TikTok, on the other hand, doesn’t have a formal ad business yet, and its creators can't monetize their videos with ads. The platform has begun quietly testing ad units, and select brands, like Chipotle, have partnered with TikTok influencers on campaigns. But, according to a February 2019 survey conducted by Sprout Social, just 4% of US social media marketers were incorporating TikTok into their marketing strategy, vs. 49% who used YouTube.
“Even though TikTok has embraced creators more than other social platforms, it’s certainly not as built out yet, even in terms of measurement,” said Kamiu Lee, CEO of influencer platform Activate. “As an influencer on TikTok, you don't have the ability to drive a link outside the app. Things like that inhibit the ability for creators to find brand opportunities.”

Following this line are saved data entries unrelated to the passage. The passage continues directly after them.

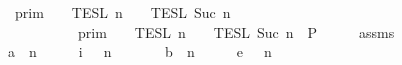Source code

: \begin{isabellebody}
\ \ \ {\isacartoucheopen}{\isasymlbrakk}{\isasymlbrakk}\ {\isasymGamma}\ {\isasymrbrakk}{\isasymrbrakk}\isactrlsub p\isactrlsub r\isactrlsub i\isactrlsub m\ {\isasyminter}\ {\isasymlbrakk}{\isasymlbrakk}\ {\isasymPsi}\ {\isasymrbrakk}{\isasymrbrakk}\isactrlsub T\isactrlsub E\isactrlsub S\isactrlsub L\isactrlbsup {\isasymge}\ n\isactrlesup \ {\isasyminter}\ {\isasymlbrakk}{\isasymlbrakk}\ {\isasymPhi}\ {\isasymrbrakk}{\isasymrbrakk}\isactrlsub T\isactrlsub E\isactrlsub S\isactrlsub L\isactrlbsup {\isasymge}\ Suc\ n\isactrlesup \isanewline
\ \ \ \ \ \ \ \ \ \ {\isasymsupseteq}\ \ {\isasymlbrakk}{\isasymlbrakk}\ {\isasymGamma}\ {\isasymrbrakk}{\isasymrbrakk}\isactrlsub p\isactrlsub r\isactrlsub i\isactrlsub m\ {\isasyminter}\ {\isasymlbrakk}{\isasymlbrakk}\ {\isasymPsi}\ {\isasymrbrakk}{\isasymrbrakk}\isactrlsub T\isactrlsub E\isactrlsub S\isactrlsub L\isactrlbsup {\isasymge}\ n\isactrlesup \ {\isasyminter}\ {\isasymlbrakk}{\isasymlbrakk}\ {\isasymPhi}\ {\isasymrbrakk}{\isasymrbrakk}\isactrlsub T\isactrlsub E\isactrlsub S\isactrlsub L\isactrlbsup {\isasymge}\ Suc\ n\isactrlesup {\isacartoucheclose}\ {\isacharparenleft}\ {\isacharquery}P{\isacharparenright}\isanewline
%
\isadelimproof
%
\endisadelimproof
%
\isatagproof
{}\isamarkupfalse%
\ {\isacharminus}\isanewline
\ \ \isamarkupfalse%
\ assms\ \isamarkupfalse%
\isanewline
\ \ \ \ {\isacharparenleft}a{\isacharparenright}\ {\isacartoucheopen}{\isacharparenleft}{\isasymGamma}\ n\ {\isasymturnstile}\ {\isasymPsi}\ {\isasymtriangleright}\ {\isasymPhi}\ \ {\isasymhookrightarrow}\isactrlsub i\ \ {\isacharparenleft}{\isasymGamma}\ n\ {\isasymturnstile}\ {\isasymPsi}\ {\isasymtriangleright}\ {\isasymPhi}\isanewline
\ \ {\isacharbar}\ {\isacharparenleft}b{\isacharparenright}\ {\isacartoucheopen}{\isacharparenleft}{\isasymGamma}\ n\ {\isasymturnstile}\ {\isasymPsi}\ {\isasymtriangleright}\ {\isasymPhi}\ \ {\isasymhookrightarrow}\isactrlsub e\ \ {\isacharparenleft}{\isasymGamma}\ n\ {\isasymturnstile}\ {\isasymPsi}\ {\isasymtriangleright}\ {\isasymPhi}\isanewline

\end{isabellebody}
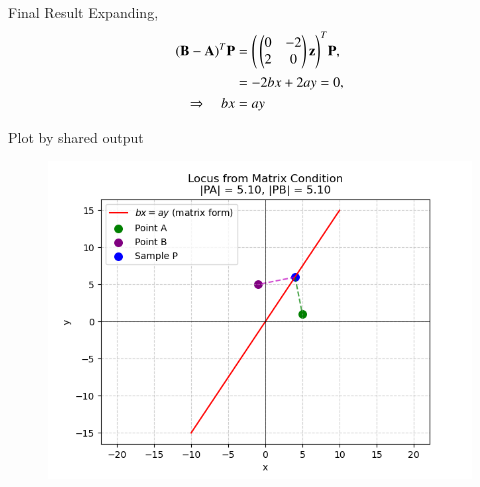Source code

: \documentclass{beamer}
\begin{document}
\begin{frame}{Final Result}
Expanding,
\begin{align}
(\mathbf{B}-\mathbf{A})^T\mathbf{P} 
&= \Bigg(\begin{pmatrix}0 & -2 \\ 2 & 0\end{pmatrix}\mathbf{z}\Bigg)^T \mathbf{P}, \\
&= -2bx + 2ay = 0, \\
\Rightarrow \quad bx &= ay
\end{align}
\end{frame}
















\begin{frame}{Plot by shared output}
    

\begin{figure}
    \centering
    \includegraphics[width=0.9\columnwidth]{figs/Fig1.png}
    \caption{}
    \label{fig:placeholder}
\end{figure}
\end{frame}
\end{document}
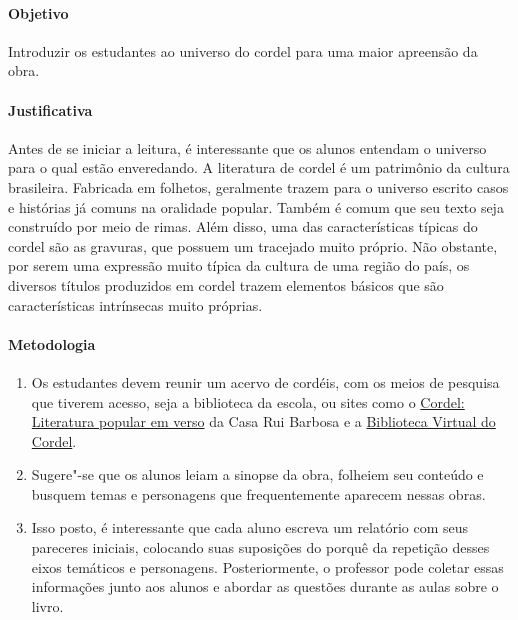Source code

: \documentclass[12pt]{extarticle}
\begin{document}
\paragraph{Objetivo} Introduzir os estudantes ao universo do cordel para uma
maior apreensão da obra.

\paragraph{Justificativa} Antes de se iniciar a leitura, é interessante que os
alunos entendam o universo para o qual estão enveredando. A literatura de
cordel é um patrimônio da cultura brasileira. Fabricada em folhetos, geralmente
trazem para o universo escrito casos e histórias já comuns na oralidade
popular. Também é comum que seu texto seja construído por meio de rimas. Além
disso, uma das características típicas do cordel são as gravuras, que possuem
um tracejado muito próprio. Não obstante, por serem uma expressão muito típica
da cultura de uma região do país, os diversos títulos produzidos em cordel
trazem elementos básicos que são características intrínsecas muito próprias.

\paragraph{Metodologia}

\begin{enumerate}

\item Os estudantes devem reunir um acervo de cordéis, com os meios de pesquisa
  que tiverem acesso, seja a biblioteca da escola, ou sites como
  o \href{http://www.casaruibarbosa.gov.br/cordel/acervo.html}{Cordel: Literatura popular em verso} 
  da Casa Rui Barbosa
  e a \href{http://cordel.edel.univ-poitiers.fr}{Biblioteca Virtual do Cordel}.

\item Sugere"-se que os alunos leiam a sinopse da obra, folheiem seu conteúdo
  e busquem temas e personagens que frequentemente aparecem nessas obras. 

\item Isso posto, é interessante que cada aluno escreva um relatório com seus
  pareceres iniciais, colocando suas suposições do porquê da repetição desses
  eixos temáticos e personagens. Posteriormente, o professor pode coletar essas
  informações junto aos alunos e abordar as questões durante as aulas sobre
  o livro.

\end{enumerate}
\end{document}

TikTok is taking initiative to make the platform ad friendly. It has brought brand marketers and creators together to discuss the collaborative possibilities for short-form video content and is positioning itself as the place to reach Gen Z worldwide. Yet ultimately, the longevity of any up-and-coming platform doesn’t only depend on user growth and demographic reach, but advertiser participation.
“Influencers care about two things: making money and growing their audiences,” Captiv8’s Subramanian said. “If they can't do either, they leave. Vine was a perfect example. Even though [content creators on Vine] could grow their audiences, there were no monetization opportunities. The platform didn't listen, and everyone packed their bags and left.”